La cima del monte

La rugiada mattutina giace, svogliata a svegliarsi e ad evaporare, sulle timide foglie e sui silenti fiori di un prato di montagna. Il sole sta sorgendo: quell’incredibile miscela di colori che, ogni mattino, soffia sul mondo, invade il prato e pervade ogni magia della natura che lì dimora. Le campanule, chiuse in una meditazione introspettiva, leste si risvegliano e aggiungono il loro violetto alla tavolozza cromatica. Come destati da un canto, gli altri fiori seguono le campanule e si aprono ai primi raggi del sole, non tanto caldi da dar sollievo, ma sufficientemente caparbi da far scivolar lentamente la notte nel suo riposo diurno.
I gufi, abbagliati dai raggi, si rifugiano nel bosco, roccaforte di tenebra nell’implacabile avanzata della luce: ogni giorno assediato, ogni giorno sconfitto al mattino e ogni giorno vittorioso alla sera, quando i fotoni battono in ritirata. I topolini corrono e gli uccellini donano alla magica vista un degno spartito musicale, fatto di cinguettii, trilli e altri gorgheggi.

In questo scenario, un uomo sulla cinquantina sale dal sentiero e costeggia il prato in questione. Alla melodia della natura si aggiunge il respiro, ritmico e non ancora affannato, di questo individuo, che a volerlo descrivere servirebbero cento racconti e tante più pagine. Capelli lunghi e bianchi, tenuti in una coda; barba dello stesso colore, due occhi verdi e un viso dai lineamenti decisi e ben proporzionati. Slanciato, spalle non troppo ampie, fisico atletico ma non troppo. A prima vista la si definirebbe una persona affascinante, se non fosse che tale giudizio è tanto soggettivo da essere molto più arbitrario che soggiacente nella realtà della persona. Si potrebbe ribattere dicendo che ognuno, a modo proprio, è affascinante: poi se gli altri abbiano capacità o intenzione di percepirlo, è affar loro.

Orsù, quello raccontato sopra è solo l’inizio di una camminata domenicale, eseguita in solitaria, che prosegue nell’ulteriore destarsi del sole e della natura, che vede il nostro uomo sfidare l’ascesa alla montagna e giungere in cima, dove un panorama mozzafiato si apre.
Molte riflessioni si potrebbero fare su questa ascesa, non dissimile da molte altre, ma nel suo modo unica e perciò irripetibile.

Una prima considerazioni, è che il monte conta e non conta. Conta, nel senso che ogni luogo, ogni pezzettino di mondo, regala un qualcosa che altri posti non possono regalare: ha una peculiarità tutta sua, un suo spirito, che si possono comprendere solo nell’esperirlo e nel farlo così proprio, dopo che la sua essenza ha attraversato i filtri dei nostri pregiudizi e del nostro proprio modo di sentire. Non conta, nel senso che il pezzettino di mondo in questione è sì singolarità, ma anche vassallo e portavoce di un qualcosa di più generico, di più universale. Il monte dietro casa può regalare più delizie dei posti più fotografati al mondo, se l’animo della persona che lo vede è pronto a coglierne l’essenza e a lasciar andare ciò che non è proprio, ciò che non viene dal proprio moto d’essere.

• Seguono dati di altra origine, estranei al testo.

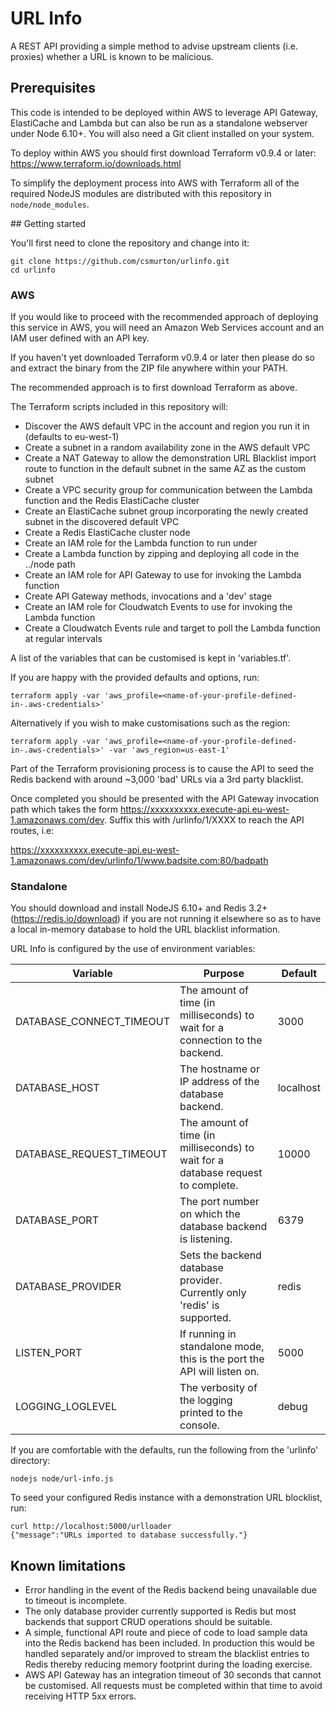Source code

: # URL Info

A REST API providing a simple method to advise upstream clients (i.e. proxies) whether a URL is known to be malicious.

## Prerequisites

This code is intended to be deployed within AWS to leverage API Gateway, ElastiCache and Lambda but can also be run as a standalone webserver under Node 6.10+. You will also need a Git client installed on your system.

To deploy within AWS you should first download Terraform v0.9.4 or later: https://www.terraform.io/downloads.html

To simplify the deployment process into AWS with Terraform all of the required NodeJS modules are distributed with this repository in `node/node_modules`.


## Getting started

You'll first need to clone the repository and change into it:
```
git clone https://github.com/csmurton/urlinfo.git
cd urlinfo
```

### AWS

If you would like to proceed with the recommended approach of deploying this service in AWS, you will need an Amazon Web Services account and an IAM user defined with an API key.

If you haven't yet downloaded Terraform v0.9.4 or later then please do so and extract the binary from the ZIP file anywhere within your PATH.

The recommended approach is to first download Terraform as above. 

The Terraform scripts included in this repository will:

 * Discover the AWS default VPC in the account and region you run it in (defaults to eu-west-1)
 * Create a subnet in a random availability zone in the AWS default VPC
 * Create a NAT Gateway to allow the demonstration URL Blacklist import route to function in the default subnet in the same AZ as the custom subnet
 * Create a VPC security group for communication between the Lambda function and the Redis ElastiCache cluster
 * Create an ElastiCache subnet group incorporating the newly created subnet in the discovered default VPC
 * Create a Redis ElastiCache cluster node
 * Create an IAM role for the Lambda function to run under
 * Create a Lambda function by zipping and deploying all code in the ../node path
 * Create an IAM role for API Gateway to use for invoking the Lambda function
 * Create API Gateway methods, invocations and a 'dev' stage
 * Create an IAM role for Cloudwatch Events to use for invoking the Lambda function
 * Create a Cloudwatch Events rule and target to poll the Lambda function at regular intervals

A list of the variables that can be customised is kept in 'variables.tf'.

If you are happy with the provided defaults and options, run:
```
terraform apply -var 'aws_profile=<name-of-your-profile-defined-in-.aws-credentials>'
```

Alternatively if you wish to make customisations such as the region:
```
terraform apply -var 'aws_profile=<name-of-your-profile-defined-in-.aws-credentials>' -var 'aws_region=us-east-1'
```

Part of the Terraform provisioning process is to cause the API to seed the Redis backend with around ~3,000 'bad' URLs via a 3rd party blacklist.

Once completed you should be presented with the API Gateway invocation path which takes the form https://xxxxxxxxxx.execute-api.eu-west-1.amazonaws.com/dev. Suffix this with /urlinfo/1/XXXX to reach the API routes, i.e:

https://xxxxxxxxxx.execute-api.eu-west-1.amazonaws.com/dev/urlinfo/1/www.badsite.com:80/badpath

### Standalone

You should download and install NodeJS 6.10+ and Redis 3.2+ (https://redis.io/download) if you are not running it elsewhere so as to have a local in-memory database to hold the URL blacklist information.

URL Info is configured by the use of environment variables:

| Variable                 | Purpose                                                                            | Default   |
| ------------------------ | ---------------------------------------------------------------------------------- | --------- |
| DATABASE_CONNECT_TIMEOUT | The amount of time (in milliseconds) to wait for a connection to the backend.      | 3000      |
| DATABASE_HOST            | The hostname or IP address of the database backend.                                | localhost |
| DATABASE_REQUEST_TIMEOUT | The amount of time (in milliseconds) to wait for a database request to complete.	| 10000     |
| DATABASE_PORT            | The port number on which the database backend is listening.                        | 6379      |
| DATABASE_PROVIDER        | Sets the backend database provider. Currently only 'redis' is supported.           | redis     |
| LISTEN_PORT              | If running in standalone mode, this is the port the API will listen on.            | 5000      |
| LOGGING_LOGLEVEL         | The verbosity of the logging printed to the console.                               | debug     |

If you are comfortable with the defaults, run the following from the 'urlinfo' directory:

```
nodejs node/url-info.js
```

To seed your configured Redis instance with a demonstration URL blocklist, run:

```
curl http://localhost:5000/urlloader
{"message":"URLs imported to database successfully."}
```

## Known limitations

 * Error handling in the event of the Redis backend being unavailable due to timeout is incomplete.
 * The only database provider currently supported is Redis but most backends that support CRUD operations should be suitable.
 * A simple, functional API route and piece of code to load sample data into the Redis backend has been included. In production this would be handled separately and/or improved to stream the blacklist entries to Redis thereby reducing memory footprint during the loading exercise.
 * AWS API Gateway has an integration timeout of 30 seconds that cannot be customised. All requests must be completed within that time to avoid receiving HTTP 5xx errors.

Una seconda considerazione, è che il monte stesso gioisce del bel sole, come si nutre della più scrosciante pioggia. Certo, per il nostro avventuriero ciò conta: mai si arrischierebbe su cime impervie, se le condizioni meteorologiche rendessero l’escursione stessa pericolosa. Allo stesso tempo, il gioire la soleggiata ascesa al monte dona non meno moti d’animo, del vedere il monte, o dell’esperirne i tratti sicuri, nei momenti in cui le lacrime del cielo di riversano su di lui. Un po’ lo stesso di quello che succede nel mondo interiore del nostro avventuriero: i momenti in cui la pace emotiva dona gioia e stabilità, non sono meno validi di quelli in cui le parti del sé smuovono il terreno per una maggiore stabilità, dove ognuna di elle siede più comoda e più rispettata nelle sue esigenze e nella sua peculiarità.

Una terza considerazione, forse più banale, o forse no, è che ciò che vi è di sacro (che ognun dia la propria interpretazione a tal parola) in ogni fenomeno dovrebbe trattarsi ed essere trattato in quanto tale.